- About this task -
Which lines below contain "monitoring"? Pull them out.

Dataset entries:
◇ ◇ ◇
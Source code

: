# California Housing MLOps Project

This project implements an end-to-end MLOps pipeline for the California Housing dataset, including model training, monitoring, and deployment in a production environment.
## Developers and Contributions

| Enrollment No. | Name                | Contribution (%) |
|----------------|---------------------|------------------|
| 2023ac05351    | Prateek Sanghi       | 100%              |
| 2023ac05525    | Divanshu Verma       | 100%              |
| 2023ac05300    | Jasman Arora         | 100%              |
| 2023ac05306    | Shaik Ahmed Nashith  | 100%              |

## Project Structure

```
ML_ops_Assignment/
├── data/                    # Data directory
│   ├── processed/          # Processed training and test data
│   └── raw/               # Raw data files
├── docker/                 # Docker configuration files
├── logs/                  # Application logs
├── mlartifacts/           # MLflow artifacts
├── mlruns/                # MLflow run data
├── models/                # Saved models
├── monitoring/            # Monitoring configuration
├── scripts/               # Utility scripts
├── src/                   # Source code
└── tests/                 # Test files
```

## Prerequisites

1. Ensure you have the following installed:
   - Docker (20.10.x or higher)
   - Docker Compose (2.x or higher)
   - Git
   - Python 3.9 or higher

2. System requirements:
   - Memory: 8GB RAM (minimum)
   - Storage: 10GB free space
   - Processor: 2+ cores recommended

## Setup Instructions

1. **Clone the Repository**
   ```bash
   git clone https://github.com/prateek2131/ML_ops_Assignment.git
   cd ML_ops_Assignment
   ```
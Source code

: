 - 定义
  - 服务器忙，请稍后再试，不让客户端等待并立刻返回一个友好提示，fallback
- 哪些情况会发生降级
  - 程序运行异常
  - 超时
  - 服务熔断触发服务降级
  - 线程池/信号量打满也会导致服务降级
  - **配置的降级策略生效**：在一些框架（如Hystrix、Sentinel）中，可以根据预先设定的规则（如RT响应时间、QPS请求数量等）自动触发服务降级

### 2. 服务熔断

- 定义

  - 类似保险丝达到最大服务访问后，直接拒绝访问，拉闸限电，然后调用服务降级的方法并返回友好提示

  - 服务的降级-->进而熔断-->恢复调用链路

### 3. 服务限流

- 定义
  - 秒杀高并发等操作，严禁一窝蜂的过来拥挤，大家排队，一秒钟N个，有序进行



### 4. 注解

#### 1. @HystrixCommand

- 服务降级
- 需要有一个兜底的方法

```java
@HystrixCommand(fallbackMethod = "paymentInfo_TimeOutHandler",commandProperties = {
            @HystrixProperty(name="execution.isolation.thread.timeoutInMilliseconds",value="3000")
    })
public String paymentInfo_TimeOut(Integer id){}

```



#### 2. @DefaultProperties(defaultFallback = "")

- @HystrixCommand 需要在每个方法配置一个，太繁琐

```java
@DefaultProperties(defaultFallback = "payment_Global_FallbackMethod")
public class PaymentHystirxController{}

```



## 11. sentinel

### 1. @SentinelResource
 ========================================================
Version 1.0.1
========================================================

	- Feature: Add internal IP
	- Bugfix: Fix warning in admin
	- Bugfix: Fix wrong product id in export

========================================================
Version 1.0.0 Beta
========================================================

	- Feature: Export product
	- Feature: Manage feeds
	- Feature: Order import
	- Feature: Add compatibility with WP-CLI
◇ ◇ ◇
- Solved problem -
This project implements an end-to-end MLOps pipeline for the California Housing dataset, including model training, monitoring, and deployment in a production environment.
├── monitoring/            # Monitoring configuration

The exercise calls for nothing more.